Monday, March 13, 2017

No Orphan To God

It was so good seeing the orphans again. Greeting them at the street as the bus dropped them off after school. Familiar faces jumped into our arms and it was beautiful. Seven, only seven remain of around 35. The old orphanage got shut down last year leaving these kids without love and a home. Some returned back to people who dropped them off to begin with and others remain unaccounted for to this day. Breaks my heart thinking of where they could be. God knows. I have to let the truth of His faithfulness overpower my fears. He loves them more than Inever could. He loved them first.
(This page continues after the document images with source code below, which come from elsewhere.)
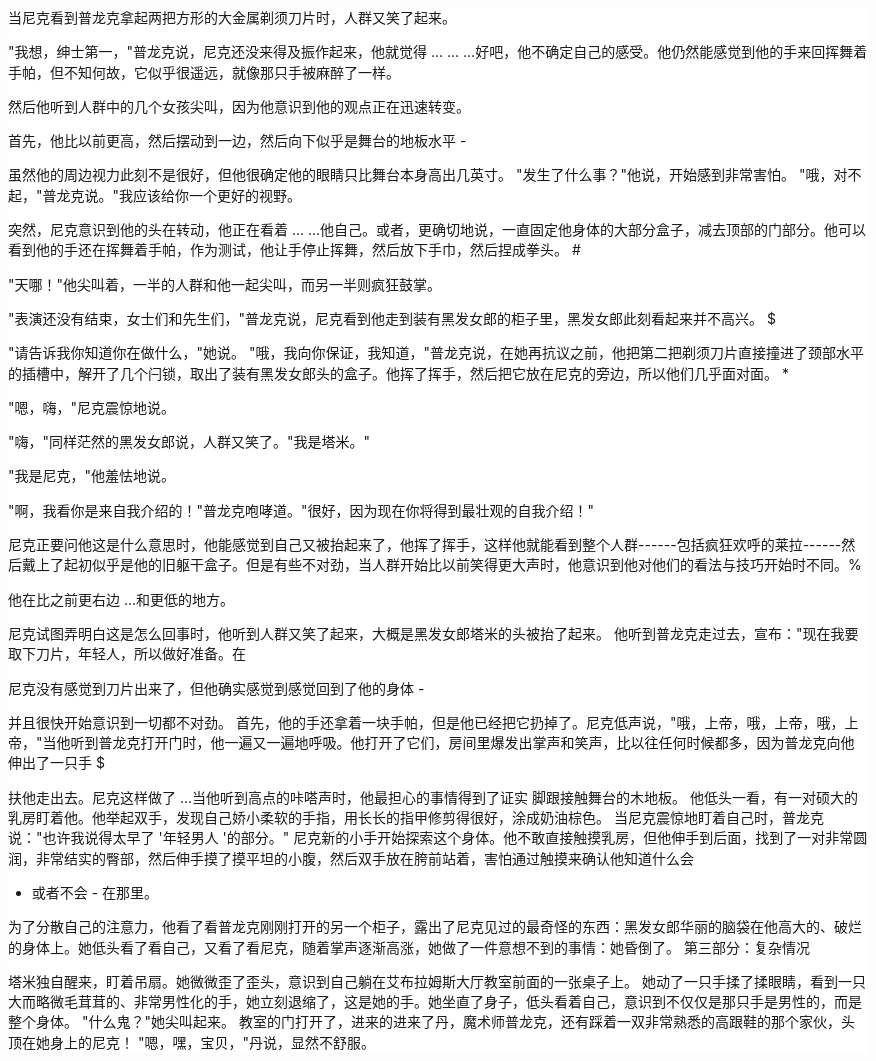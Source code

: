 当尼克看到普龙克拿起两把方形的大金属剃须刀片时，人群又笑了起来。



"我想，绅士第一，"普龙克说，尼克还没来得及振作起来，他就觉得 ... ... ...好吧，他不确定自己的感受。他仍然能感觉到他的手来回挥舞着手帕，但不知何故，它似乎很遥远，就像那只手被麻醉了一样。



然后他听到人群中的几个女孩尖叫，因为他意识到他的观点正在迅速转变。

首先，他比以前更高，然后摆动到一边，然后向下似乎是舞台的地板水平 -

虽然他的周边视力此刻不是很好，但他很确定他的眼睛只比舞台本身高出几英寸。 "发生了什么事？"他说，开始感到非常害怕。 "哦，对不起，"普龙克说。"我应该给你一个更好的视野。

突然，尼克意识到他的头在转动，他正在看着 ... ...他自己。或者，更确切地说，一直固定他身体的大部分盒子，减去顶部的门部分。他可以看到他的手还在挥舞着手帕，作为测试，他让手停止挥舞，然后放下手巾，然后捏成拳头。 #

"天哪！"他尖叫着，一半的人群和他一起尖叫，而另一半则疯狂鼓掌。

"表演还没有结束，女士们和先生们，"普龙克说，尼克看到他走到装有黑发女郎的柜子里，黑发女郎此刻看起来并不高兴。 $

"请告诉我你知道你在做什么，"她说。 "哦，我向你保证，我知道，"普龙克说，在她再抗议之前，他把第二把剃须刀片直接撞进了颈部水平的插槽中，解开了几个闩锁，取出了装有黑发女郎头的盒子。他挥了挥手，然后把它放在尼克的旁边，所以他们几乎面对面。 *

"嗯，嗨，"尼克震惊地说。



"嗨，"同样茫然的黑发女郎说，人群又笑了。"我是塔米。"



"我是尼克，"他羞怯地说。



"啊，我看你是来自我介绍的！"普龙克咆哮道。"很好，因为现在你将得到最壮观的自我介绍！"



尼克正要问他这是什么意思时，他能感觉到自己又被抬起来了，他挥了挥手，这样他就能看到整个人群------包括疯狂欢呼的莱拉------然后戴上了起初似乎是他的旧躯干盒子。但是有些不对劲，当人群开始比以前笑得更大声时，他意识到他对他们的看法与技巧开始时不同。%

他在比之前更右边 ...和更低的地方。

尼克试图弄明白这是怎么回事时，他听到人群又笑了起来，大概是黑发女郎塔米的头被抬了起来。 他听到普龙克走过去，宣布："现在我要取下刀片，年轻人，所以做好准备。在

尼克没有感觉到刀片出来了，但他确实感觉到感觉回到了他的身体 -

并且很快开始意识到一切都不对劲。 首先，他的手还拿着一块手帕，但是他已经把它扔掉了。尼克低声说，"哦，上帝，哦，上帝，哦，上帝，"当他听到普龙克打开门时，他一遍又一遍地呼吸。他打开了它们，房间里爆发出掌声和笑声，比以往任何时候都多，因为普龙克向他伸出了一只手 $

扶他走出去。尼克这样做了 ...当他听到高点的咔嗒声时，他最担心的事情得到了证实 脚跟接触舞台的木地板。 他低头一看，有一对硕大的乳房盯着他。他举起双手，发现自己娇小柔软的手指，用长长的指甲修剪得很好，涂成奶油棕色。 当尼克震惊地盯着自己时，普龙克说："也许我说得太早了 '年轻男人 '的部分。" 尼克新的小手开始探索这个身体。他不敢直接触摸乳房，但他伸手到后面，找到了一对非常圆润，非常结实的臀部，然后伸手摸了摸平坦的小腹，然后双手放在胯前站着，害怕通过触摸来确认他知道什么会

- 或者不会 - 在那里。

为了分散自己的注意力，他看了看普龙克刚刚打开的另一个柜子，露出了尼克见过的最奇怪的东西：黑发女郎华丽的脑袋在他高大的、破烂的身体上。她低头看了看自己，又看了看尼克，随着掌声逐渐高涨，她做了一件意想不到的事情：她昏倒了。 第三部分：复杂情况



塔米独自醒来，盯着吊扇。她微微歪了歪头，意识到自己躺在艾布拉姆斯大厅教室前面的一张桌子上。 她动了一只手揉了揉眼睛，看到一只大而略微毛茸茸的、非常男性化的手，她立刻退缩了，这是她的手。她坐直了身子，低头看着自己，意识到不仅仅是那只手是男性的，而是整个身体。 "什么鬼？"她尖叫起来。 教室的门打开了，进来的进来了丹，魔术师普龙克，还有踩着一双非常熟悉的高跟鞋的那个家伙，头顶在她身上的尼克！ "嗯，嘿，宝贝，"丹说，显然不舒服。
The kids rushed to their rooms to change out of their school uniforms and were surprised to find that we had painted their new home. So many smiles. So many hugs. So much pizza! Lots of fun things took place. We played in the dirt, some played fĂștbol, some got their nails painted (including Joshua and I). It was a perfect day of just loving Gods children the way He would have us. These kids are so strong. I will never know exactly the strength of their hearts. I don't know their pain. I just love them. 4 o'clock in the morning these children travel the distance to fill their water barrels that give them water for two hours of the day. Two hours of water. Just two. 

 
 


 


I was afraid of what saying goodbye to these sweet babies would be like this year. I was afraid it would hurt. Surprisingly it was peaceful. Of course I hate the time apart, but my heart knew it wouldn't be the last time. I know God has a part of my heart here still for a purpose. My heart has finally recognized the truth to "see you later" verses "goodbye". I am so overwhelmed with joy. I am fully content with my current placement and current calling. I don't know how long He will have me here, but I'm thankful. So thankful. 
 
  

P.s. I didn't know I could fall more in love with Joshua, but it happened. I cannot believe how perfect God planned this. He has gifted me beyond my understanding. He loves me that much.